Available records section start

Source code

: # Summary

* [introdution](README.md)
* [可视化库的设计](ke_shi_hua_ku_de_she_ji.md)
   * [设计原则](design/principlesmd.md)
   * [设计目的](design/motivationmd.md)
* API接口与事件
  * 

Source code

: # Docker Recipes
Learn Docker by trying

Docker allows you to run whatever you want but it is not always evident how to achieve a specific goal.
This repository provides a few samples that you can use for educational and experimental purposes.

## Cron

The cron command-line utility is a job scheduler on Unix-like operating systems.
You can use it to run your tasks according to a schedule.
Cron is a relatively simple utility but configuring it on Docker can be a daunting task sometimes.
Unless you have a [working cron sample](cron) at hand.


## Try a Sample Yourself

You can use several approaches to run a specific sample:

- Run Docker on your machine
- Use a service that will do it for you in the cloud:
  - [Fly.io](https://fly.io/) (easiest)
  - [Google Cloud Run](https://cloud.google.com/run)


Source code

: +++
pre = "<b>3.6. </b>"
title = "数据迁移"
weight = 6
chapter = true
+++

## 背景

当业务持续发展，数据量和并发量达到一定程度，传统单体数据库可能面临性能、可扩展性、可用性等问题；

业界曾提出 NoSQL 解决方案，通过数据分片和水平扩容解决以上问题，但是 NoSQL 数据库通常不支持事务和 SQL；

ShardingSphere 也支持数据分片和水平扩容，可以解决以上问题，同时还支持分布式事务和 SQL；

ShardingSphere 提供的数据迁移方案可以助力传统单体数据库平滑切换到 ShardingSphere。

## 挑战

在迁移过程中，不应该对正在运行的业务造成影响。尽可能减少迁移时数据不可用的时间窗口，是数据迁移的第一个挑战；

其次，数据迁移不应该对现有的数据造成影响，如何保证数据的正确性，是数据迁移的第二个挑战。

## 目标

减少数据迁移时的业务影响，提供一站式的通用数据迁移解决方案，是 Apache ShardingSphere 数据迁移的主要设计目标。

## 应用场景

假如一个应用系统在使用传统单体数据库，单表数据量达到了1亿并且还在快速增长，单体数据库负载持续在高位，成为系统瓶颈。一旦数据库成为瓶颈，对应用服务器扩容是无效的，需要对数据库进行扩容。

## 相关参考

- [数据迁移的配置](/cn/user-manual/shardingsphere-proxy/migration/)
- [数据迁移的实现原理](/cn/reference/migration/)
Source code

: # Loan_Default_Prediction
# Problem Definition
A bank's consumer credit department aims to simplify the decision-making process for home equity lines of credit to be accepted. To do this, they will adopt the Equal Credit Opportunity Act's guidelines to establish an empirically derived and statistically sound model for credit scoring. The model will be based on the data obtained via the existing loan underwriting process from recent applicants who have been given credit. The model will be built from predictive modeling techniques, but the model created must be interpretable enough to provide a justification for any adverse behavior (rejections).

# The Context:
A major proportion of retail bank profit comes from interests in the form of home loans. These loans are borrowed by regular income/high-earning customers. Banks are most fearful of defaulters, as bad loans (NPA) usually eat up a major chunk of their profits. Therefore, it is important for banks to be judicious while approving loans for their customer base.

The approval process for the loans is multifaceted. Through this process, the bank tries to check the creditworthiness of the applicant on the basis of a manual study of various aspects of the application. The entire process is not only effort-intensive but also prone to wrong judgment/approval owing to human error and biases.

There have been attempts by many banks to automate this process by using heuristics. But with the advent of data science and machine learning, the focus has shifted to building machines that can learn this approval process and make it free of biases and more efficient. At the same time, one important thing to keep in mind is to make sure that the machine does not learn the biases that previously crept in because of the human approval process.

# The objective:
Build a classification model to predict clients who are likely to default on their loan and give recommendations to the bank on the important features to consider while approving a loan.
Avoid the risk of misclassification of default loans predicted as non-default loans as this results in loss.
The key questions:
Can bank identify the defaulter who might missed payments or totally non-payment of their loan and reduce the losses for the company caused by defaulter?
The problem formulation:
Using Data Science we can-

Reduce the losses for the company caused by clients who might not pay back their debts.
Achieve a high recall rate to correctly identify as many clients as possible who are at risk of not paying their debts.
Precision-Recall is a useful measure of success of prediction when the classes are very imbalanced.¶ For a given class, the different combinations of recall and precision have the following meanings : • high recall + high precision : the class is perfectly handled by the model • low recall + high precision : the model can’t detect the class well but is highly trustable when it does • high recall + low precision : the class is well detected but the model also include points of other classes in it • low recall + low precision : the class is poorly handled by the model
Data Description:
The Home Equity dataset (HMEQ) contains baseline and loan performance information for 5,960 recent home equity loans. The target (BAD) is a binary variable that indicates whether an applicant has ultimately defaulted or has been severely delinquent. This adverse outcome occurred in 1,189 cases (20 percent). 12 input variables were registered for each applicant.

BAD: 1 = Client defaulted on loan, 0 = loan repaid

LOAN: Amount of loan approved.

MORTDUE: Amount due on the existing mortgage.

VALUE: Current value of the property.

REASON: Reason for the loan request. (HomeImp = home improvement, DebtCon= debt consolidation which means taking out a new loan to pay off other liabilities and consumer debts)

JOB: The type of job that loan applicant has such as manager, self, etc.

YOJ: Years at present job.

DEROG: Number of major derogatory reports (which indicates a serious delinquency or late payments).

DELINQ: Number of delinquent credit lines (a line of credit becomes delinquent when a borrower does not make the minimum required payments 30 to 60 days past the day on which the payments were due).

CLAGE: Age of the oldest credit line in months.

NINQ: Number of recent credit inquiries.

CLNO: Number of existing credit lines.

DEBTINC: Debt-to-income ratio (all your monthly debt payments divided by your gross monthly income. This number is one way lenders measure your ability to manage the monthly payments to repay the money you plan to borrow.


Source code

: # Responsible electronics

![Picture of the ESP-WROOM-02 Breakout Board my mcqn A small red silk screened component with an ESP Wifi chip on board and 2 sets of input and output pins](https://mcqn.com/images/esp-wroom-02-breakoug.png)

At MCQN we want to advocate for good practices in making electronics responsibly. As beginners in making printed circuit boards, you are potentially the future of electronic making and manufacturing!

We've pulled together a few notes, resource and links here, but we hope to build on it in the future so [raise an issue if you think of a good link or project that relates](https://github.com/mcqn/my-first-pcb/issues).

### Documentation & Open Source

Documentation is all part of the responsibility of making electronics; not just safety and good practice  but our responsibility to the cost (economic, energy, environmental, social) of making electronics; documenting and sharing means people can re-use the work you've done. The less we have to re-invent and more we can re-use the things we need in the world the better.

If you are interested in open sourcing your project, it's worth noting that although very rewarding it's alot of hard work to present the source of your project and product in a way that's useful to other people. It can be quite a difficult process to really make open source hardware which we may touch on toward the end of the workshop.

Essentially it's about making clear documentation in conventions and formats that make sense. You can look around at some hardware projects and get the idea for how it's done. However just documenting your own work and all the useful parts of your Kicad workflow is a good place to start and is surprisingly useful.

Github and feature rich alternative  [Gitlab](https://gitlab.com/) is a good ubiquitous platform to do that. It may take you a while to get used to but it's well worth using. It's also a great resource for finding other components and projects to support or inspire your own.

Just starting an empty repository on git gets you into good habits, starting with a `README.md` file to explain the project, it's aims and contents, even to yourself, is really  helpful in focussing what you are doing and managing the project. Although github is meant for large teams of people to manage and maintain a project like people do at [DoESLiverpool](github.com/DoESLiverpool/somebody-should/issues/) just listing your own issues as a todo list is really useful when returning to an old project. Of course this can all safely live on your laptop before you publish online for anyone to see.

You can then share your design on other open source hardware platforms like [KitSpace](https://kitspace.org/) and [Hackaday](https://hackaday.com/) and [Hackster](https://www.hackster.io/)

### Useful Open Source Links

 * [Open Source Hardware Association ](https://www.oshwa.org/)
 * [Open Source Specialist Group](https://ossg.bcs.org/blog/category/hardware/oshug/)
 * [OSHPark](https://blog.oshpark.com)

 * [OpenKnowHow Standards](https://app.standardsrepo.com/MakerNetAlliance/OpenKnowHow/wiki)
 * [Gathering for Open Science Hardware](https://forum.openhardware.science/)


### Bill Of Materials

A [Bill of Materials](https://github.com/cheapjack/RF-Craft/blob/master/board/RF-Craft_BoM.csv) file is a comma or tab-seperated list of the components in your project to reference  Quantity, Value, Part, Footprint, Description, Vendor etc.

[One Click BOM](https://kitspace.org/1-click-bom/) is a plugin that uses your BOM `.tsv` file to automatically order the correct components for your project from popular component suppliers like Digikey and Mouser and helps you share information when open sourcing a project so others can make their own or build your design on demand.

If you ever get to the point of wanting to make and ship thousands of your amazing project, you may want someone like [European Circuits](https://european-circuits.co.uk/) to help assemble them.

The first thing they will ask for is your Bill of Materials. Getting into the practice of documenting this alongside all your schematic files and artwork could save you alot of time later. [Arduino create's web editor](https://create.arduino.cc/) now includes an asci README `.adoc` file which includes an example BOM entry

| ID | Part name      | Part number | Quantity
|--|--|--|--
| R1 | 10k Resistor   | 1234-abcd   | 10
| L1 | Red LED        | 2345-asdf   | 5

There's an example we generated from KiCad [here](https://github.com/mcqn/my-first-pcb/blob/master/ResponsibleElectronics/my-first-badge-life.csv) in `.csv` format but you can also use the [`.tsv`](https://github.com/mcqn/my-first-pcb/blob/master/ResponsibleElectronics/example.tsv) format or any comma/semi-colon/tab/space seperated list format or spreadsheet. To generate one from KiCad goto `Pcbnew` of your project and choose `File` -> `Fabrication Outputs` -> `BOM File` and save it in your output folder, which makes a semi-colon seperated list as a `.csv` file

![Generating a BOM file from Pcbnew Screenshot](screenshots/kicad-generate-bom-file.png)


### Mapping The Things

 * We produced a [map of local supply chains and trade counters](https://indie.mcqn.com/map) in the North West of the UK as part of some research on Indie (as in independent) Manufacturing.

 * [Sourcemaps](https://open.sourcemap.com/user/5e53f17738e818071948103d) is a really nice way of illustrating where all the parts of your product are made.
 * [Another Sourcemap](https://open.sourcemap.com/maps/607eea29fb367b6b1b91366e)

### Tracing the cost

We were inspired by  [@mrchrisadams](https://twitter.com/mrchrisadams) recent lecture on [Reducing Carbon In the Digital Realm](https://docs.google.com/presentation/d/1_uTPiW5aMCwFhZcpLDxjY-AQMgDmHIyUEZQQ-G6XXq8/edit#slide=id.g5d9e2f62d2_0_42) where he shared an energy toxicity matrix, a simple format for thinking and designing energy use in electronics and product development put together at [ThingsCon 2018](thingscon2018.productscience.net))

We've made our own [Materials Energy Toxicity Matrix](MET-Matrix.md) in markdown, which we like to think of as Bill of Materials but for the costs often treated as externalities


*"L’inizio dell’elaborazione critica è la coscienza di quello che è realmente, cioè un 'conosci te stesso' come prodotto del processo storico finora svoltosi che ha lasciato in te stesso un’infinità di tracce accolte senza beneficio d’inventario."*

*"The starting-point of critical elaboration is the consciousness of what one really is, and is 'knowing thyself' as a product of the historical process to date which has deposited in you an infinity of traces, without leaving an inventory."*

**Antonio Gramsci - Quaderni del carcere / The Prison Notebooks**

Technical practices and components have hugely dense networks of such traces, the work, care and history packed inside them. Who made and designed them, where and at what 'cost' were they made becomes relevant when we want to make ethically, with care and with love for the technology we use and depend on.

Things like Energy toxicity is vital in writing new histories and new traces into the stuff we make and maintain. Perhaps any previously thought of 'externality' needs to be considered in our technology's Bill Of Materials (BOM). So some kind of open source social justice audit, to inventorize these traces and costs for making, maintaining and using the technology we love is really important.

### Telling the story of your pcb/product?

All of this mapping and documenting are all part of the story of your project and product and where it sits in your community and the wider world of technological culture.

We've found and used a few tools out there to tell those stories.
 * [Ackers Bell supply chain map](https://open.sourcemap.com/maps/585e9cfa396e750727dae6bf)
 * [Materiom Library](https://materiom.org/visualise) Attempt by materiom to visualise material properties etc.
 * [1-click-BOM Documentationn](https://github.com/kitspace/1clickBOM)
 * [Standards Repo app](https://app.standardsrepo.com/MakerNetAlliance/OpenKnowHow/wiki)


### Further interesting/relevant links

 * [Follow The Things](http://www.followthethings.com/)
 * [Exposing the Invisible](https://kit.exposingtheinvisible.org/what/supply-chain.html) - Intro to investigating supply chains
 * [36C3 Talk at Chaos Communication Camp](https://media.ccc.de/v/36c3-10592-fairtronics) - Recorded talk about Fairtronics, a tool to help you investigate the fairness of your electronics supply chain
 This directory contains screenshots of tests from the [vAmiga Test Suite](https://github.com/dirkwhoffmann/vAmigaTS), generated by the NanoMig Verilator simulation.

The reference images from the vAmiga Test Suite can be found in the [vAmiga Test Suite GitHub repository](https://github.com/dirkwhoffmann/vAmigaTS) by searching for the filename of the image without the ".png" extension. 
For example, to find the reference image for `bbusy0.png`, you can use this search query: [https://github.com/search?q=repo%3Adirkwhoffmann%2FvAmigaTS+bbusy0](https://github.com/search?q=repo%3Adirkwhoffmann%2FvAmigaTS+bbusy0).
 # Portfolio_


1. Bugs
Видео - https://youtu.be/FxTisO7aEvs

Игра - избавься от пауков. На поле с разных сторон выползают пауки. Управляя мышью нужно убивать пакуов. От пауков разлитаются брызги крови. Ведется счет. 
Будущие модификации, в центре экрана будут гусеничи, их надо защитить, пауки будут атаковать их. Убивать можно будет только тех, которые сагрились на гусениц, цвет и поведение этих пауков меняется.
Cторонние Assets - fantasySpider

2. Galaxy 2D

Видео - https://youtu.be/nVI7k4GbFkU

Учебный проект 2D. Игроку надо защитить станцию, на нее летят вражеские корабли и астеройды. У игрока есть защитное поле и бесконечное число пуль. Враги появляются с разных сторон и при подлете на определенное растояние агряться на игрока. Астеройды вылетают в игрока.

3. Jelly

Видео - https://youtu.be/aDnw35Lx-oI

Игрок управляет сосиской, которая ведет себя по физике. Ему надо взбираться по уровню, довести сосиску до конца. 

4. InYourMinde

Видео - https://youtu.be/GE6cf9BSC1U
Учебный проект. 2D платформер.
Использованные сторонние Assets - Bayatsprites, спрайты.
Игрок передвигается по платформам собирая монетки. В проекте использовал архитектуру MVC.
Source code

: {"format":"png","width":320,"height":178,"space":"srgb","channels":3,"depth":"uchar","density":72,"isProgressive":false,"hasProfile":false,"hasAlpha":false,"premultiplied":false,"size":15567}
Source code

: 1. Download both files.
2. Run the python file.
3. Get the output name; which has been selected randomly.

Available records section end

_Directions for this task_: Check every line of the records above for the string "traces". Copy those that hold it.

_Result for this exercise_:
*"The starting-point of critical elaboration is the consciousness of what one really is, and is 'knowing thyself' as a product of the historical process to date which has deposited in you an infinity of traces, without leaving an inventory."*
Technical practices and components have hugely dense networks of such traces, the work, care and history packed inside them. Who made and designed them, where and at what 'cost' were they made becomes relevant when we want to make ethically, with care and with love for the technology we use and depend on.
Things like Energy toxicity is vital in writing new histories and new traces into the stuff we make and maintain. Perhaps any previously thought of 'externality' needs to be considered in our technology's Bill Of Materials (BOM). So some kind of open source social justice audit, to inventorize these traces and costs for making, maintaining and using the technology we love is really important.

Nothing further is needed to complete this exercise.